*ASSIGNMENT*. Scan the entries below for "like" and copy each line that holds it.

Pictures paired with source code
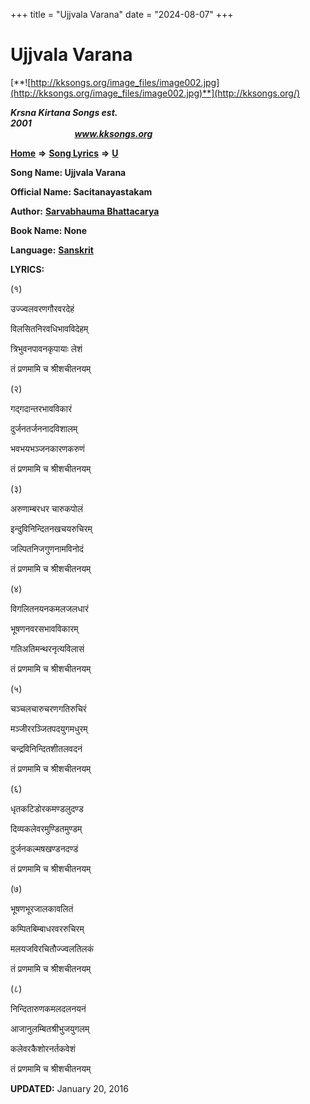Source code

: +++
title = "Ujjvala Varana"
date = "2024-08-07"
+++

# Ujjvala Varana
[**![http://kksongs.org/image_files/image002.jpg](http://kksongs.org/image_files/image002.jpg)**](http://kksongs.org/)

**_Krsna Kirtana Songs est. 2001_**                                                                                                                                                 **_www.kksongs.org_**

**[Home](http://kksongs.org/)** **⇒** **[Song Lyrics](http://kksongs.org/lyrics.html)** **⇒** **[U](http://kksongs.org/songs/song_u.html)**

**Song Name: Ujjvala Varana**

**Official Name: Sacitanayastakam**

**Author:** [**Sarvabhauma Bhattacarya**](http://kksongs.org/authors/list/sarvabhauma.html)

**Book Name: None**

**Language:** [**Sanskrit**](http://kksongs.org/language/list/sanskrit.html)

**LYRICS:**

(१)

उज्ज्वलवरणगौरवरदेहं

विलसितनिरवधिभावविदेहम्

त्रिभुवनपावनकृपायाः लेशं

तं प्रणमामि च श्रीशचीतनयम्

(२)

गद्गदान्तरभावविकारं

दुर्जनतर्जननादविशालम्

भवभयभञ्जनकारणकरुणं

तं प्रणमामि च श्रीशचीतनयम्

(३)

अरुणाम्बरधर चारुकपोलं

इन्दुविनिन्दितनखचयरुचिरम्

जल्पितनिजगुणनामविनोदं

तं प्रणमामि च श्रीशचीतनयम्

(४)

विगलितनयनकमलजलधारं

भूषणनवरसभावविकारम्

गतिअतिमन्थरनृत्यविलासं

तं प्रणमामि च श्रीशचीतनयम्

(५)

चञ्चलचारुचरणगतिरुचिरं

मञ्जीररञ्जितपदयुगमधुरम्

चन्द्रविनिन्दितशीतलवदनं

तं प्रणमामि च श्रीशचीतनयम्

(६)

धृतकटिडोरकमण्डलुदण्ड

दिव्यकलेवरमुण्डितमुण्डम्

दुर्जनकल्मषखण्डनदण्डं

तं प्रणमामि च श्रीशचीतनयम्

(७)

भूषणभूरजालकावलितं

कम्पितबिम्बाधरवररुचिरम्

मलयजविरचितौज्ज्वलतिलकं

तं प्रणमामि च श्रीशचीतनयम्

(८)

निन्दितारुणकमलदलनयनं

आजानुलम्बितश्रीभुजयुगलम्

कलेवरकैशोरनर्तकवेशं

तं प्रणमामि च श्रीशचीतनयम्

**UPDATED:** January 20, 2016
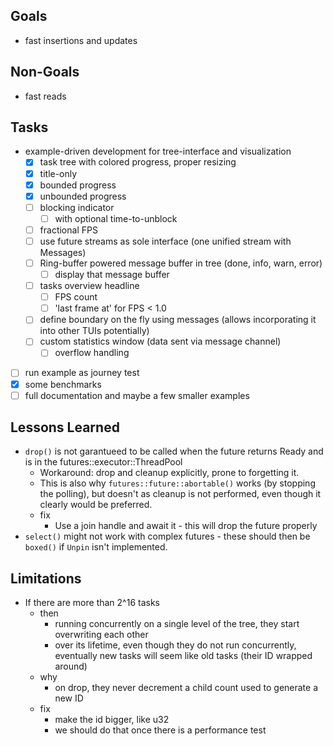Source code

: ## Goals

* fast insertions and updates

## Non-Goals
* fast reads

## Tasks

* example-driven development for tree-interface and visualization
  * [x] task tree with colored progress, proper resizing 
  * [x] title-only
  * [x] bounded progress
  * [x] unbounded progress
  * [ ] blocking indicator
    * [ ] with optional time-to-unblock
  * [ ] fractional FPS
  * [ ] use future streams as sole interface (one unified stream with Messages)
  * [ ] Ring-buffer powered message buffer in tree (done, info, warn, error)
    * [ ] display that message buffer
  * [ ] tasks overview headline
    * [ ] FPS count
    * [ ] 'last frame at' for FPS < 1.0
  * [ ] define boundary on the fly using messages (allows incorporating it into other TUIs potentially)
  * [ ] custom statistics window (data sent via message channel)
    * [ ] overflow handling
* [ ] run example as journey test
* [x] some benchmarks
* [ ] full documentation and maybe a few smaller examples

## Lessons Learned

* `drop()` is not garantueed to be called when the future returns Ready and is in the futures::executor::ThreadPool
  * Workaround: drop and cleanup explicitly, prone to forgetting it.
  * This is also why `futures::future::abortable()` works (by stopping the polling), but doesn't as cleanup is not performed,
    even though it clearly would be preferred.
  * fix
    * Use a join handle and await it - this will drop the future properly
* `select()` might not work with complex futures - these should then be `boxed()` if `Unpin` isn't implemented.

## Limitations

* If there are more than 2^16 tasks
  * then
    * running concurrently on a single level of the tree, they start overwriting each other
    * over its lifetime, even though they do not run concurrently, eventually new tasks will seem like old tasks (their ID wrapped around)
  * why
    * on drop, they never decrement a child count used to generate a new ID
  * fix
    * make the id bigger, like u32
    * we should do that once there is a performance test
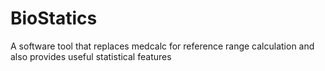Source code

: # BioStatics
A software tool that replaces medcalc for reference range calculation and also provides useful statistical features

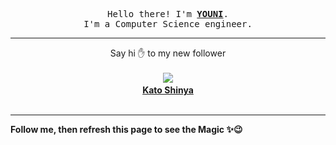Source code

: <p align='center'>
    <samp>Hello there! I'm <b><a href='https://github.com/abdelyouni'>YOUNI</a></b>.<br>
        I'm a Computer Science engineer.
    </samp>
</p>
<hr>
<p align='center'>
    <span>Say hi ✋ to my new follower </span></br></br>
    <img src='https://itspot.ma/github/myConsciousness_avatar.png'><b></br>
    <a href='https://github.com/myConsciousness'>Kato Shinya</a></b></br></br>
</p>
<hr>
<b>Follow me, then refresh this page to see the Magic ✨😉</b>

*ANSWER BOX*.
    * over its lifetime, even though they do not run concurrently, eventually new tasks will seem like old tasks (their ID wrapped around)
    * make the id bigger, like u32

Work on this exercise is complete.